Relatedly though, it’s a good point that the three verb classes have different epsilon balances that yield high accuracy. And I appreciated the explanation that a high epsilon means lowering the threshold for membership into the class (e.g., transitive verbs).

(10) The no-filter baseline (with epsilon = 0): Note that this (dumb) strategy has better performance across all verbs (.70) simply because it gets all the alternating verbs right, and those comprise the bulk of the verbs. But this is definitely an instance of perfect recall (of alternating) at the cost of precision (transitive and intransitive).

(11) It’s a nice point that the model performs like children seem to in the presence of noisy input (where the noisy input doesn’t obviously have a predictable source of noise) --  i.e., children overregularize, and so does the model. And the way the model learns this is by having global parameters, so information from any individual verb informs those global parameters, which in turn affects the model’s decisions about other individual verbs. 

(12) I really like the idea of having different noise parameters depending on the sources of noise the learner thinks there are. This might require us to have a more articulated idea of the grammatical process that generates data, so that noise could come from different pieces of that process. Then, voila -- a noise parameter for each piece.

(13) It’s also a cool point about the importance of variation -- the variation provides anchor points (here: verbs the modeled child thinks are definitely transitive or intransitive). If there were no variation, the modeled child wouldn’t have these anchor points, and so would be hindered in deciding how much noise there might be. At a more general level, this idea about the importance of variation seems like an example where something “harder” about the learning problem (here: variation is present in the verbs) actually makes learning easier.

(14)  Main upshot: The modeled child can infer an appropriate filter (=”I mis-parse things sometimes” + “I add/delete a direct object sometimes”) at the same time as inferring classes of verbs with certain argument structure (transitive, intransitive, and alternating). Once these classes are established, then learners can use the classes to generalize properties of (new) verbs in those classes, such as transitive verbs having subjects and objects, which correspond to agents and patients in English. 

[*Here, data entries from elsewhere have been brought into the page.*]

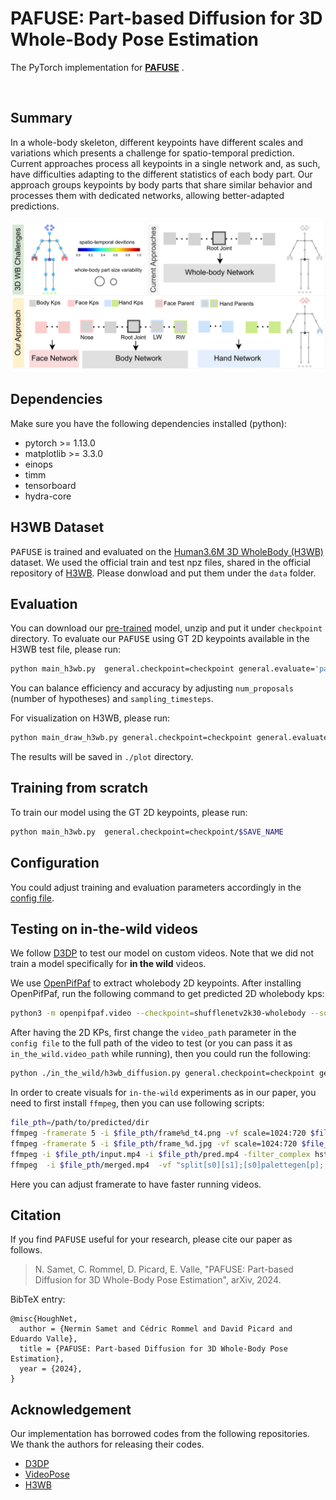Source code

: # PAFUSE: Part-based Diffusion for 3D Whole-Body Pose Estimation

The PyTorch implementation for [**PAFUSE**](https://arxiv.org/abs/2407.10220) .

[//]: # (<p align="center"><img src="fig/model_pafuse.png", width="600" alt="" /></p>)
<p align="center"><img src="fig/ballet_001.gif", width="600"  alt="" /></p>


## Summary

In a whole-body skeleton, different keypoints have different scales and variations
which presents a challenge for spatio-temporal prediction. Current approaches
process all keypoints in a single network and, as such, have difficulties
adapting to the different statistics of each body part. Our approach groups
keypoints by body parts that share similar behavior and processes them with dedicated
networks, allowing better-adapted predictions.

<p align="center"><img src="fig/model_pafuse.png", width="600" alt="" /></p>

## Dependencies

Make sure you have the following dependencies installed (python):

* pytorch >= 1.13.0
* matplotlib >= 3.3.0
* einops
* timm
* tensorboard
* hydra-core

## H3WB Dataset

<tt>PAFUSE</tt> is trained and evaluated on the [Human3.6M 3D WholeBody (H3WB)](https://github.com/wholebody3d/wholebody3d) dataset.
We used the official train and test npz files, shared in the official repository of [H3WB](https://github.com/wholebody3d/wholebody3d). 
Please donwload and put them under the `data` folder.  

## Evaluation

You can download our [pre-trained](https://github.com/valeoai/PAFUSE/releases/tag/v0.1.0) model, unzip and put it under `checkpoint` directory. To evaluate our <tt>PAFUSE</tt> using GT 2D keypoints available in the H3WB test file, please run:

```bash
python main_h3wb.py  general.checkpoint=checkpoint general.evaluate='pafuse_model.bin' ft2d.num_proposals=$PROPOSAL_NUM ft2d.sampling_timesteps=$TIMESTEP
```

You can balance efficiency and accuracy by adjusting `num_proposals` (number of hypotheses) and `sampling_timesteps`.

For visualization on H3WB, please run:
```bash
python main_draw_h3wb.py general.checkpoint=checkpoint general.evaluate='pafuse_model.bin' ft2d.num_proposals=$PROPOSAL_NUM ft2d.sampling_timesteps=$TIMESTEP
```
The results will be saved in `./plot` directory.

## Training from scratch

To train our model using the GT 2D keypoints, please run:

```bash
python main_h3wb.py  general.checkpoint=checkpoint/$SAVE_NAME  
```
## Configuration
You could adjust training and evaluation parameters accordingly in the [config file](./config/config.yaml).


## Testing on in-the-wild videos
We follow [D3DP](https://github.com/paTRICK-swk/D3DP) to test our model on custom videos. 
Note that we did not train a model specifically for **in the wild** videos.

We use [OpenPifPaf](https://github.com/openpifpaf/openpifpaf.git) to extract wholebody 2D keypoints. After installing OpenPifPaf, run the following command to get predicted 2D wholebody kps:

```bash
python3 -m openpifpaf.video --checkpoint=shufflenetv2k30-wholebody --source /path/to/video.mp4 --json-output --force-complete-pose
```

After having the 2D KPs, first change the `video_path` parameter in the `config file` to the full path of the video to test (or you can pass it as `in_the_wild.video_path` while running), then you could run the following:

```bash
python ./in_the_wild/h3wb_diffusion.py general.checkpoint=checkpoint general.evaluate='pafuse_model.bin' 
```

In order to create visuals for `in-the-wild` experiments as in our paper, you need to first install `ffmpeg`, then you can use following scripts:

```bash
file_pth=/path/to/predicted/dir
ffmpeg -framerate 5 -i $file_pth/frame%d_t4.png -vf scale=1024:720 $file_pth/pred.mp4
ffmpeg -framerate 5 -i $file_pth/frame_%d.jpg -vf scale=1024:720 $file_pth/input.mp4
ffmpeg -i $file_pth/input.mp4 -i $file_pth/pred.mp4 -filter_complex hstack $file_pth/merged.mp4
ffmpeg  -i $file_pth/merged.mp4  -vf "split[s0][s1];[s0]palettegen[p];[s1][p]paletteuse" -loop 0 $file_pth/merged.gif
```

Here you can adjust framerate to have faster running videos. 

## Citation

If you find <tt>PAFUSE</tt> useful for your research, please cite our paper as follows.

> N. Samet, C. Rommel, D. Picard, E. Valle, "PAFUSE: Part-based Diffusion for 3D Whole-Body Pose Estimation",
> arXiv, 2024.

BibTeX entry:
```
@misc{HoughNet,
  author = {Nermin Samet and Cédric Rommel and David Picard and Eduardo Valle},
  title = {PAFUSE: Part-based Diffusion for 3D Whole-Body Pose Estimation},
  year = {2024},
}
```

## Acknowledgement
Our implementation has borrowed codes from the following repositories. We thank the authors for releasing their codes.
* [D3DP](https://github.com/paTRICK-swk/D3DP)
* [VideoPose](https://github.com/facebookresearch/VideoPose3D)
* [H3WB](https://github.com/wholebody3d/wholebody3d)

Relatedly, I’d really love to think more about this with respect to how children learn complex linking theories like UTAH and rUTAH, which involve a child knowing collections of links between verb arguments (like subject and object) and event participants (like agent and patient). That is, let’s assume the learning process described in this paper happens and children have some seed classes of transitive, intransitive, and alternating + the knowledge of the argument structure associated with each class (must have direct object [transitive], must not have direct object [intransitive], may have direct object [alternating]). I think children would still have to learn the links between arguments and event participants, right? That is, they’d still need to learn that the subject of a transitive verb is often an agent in the event. But they’d at least be able to recognize that certain verbs have these arguments, and so be able to handle input with movement, like wh-questions for transitive verbs.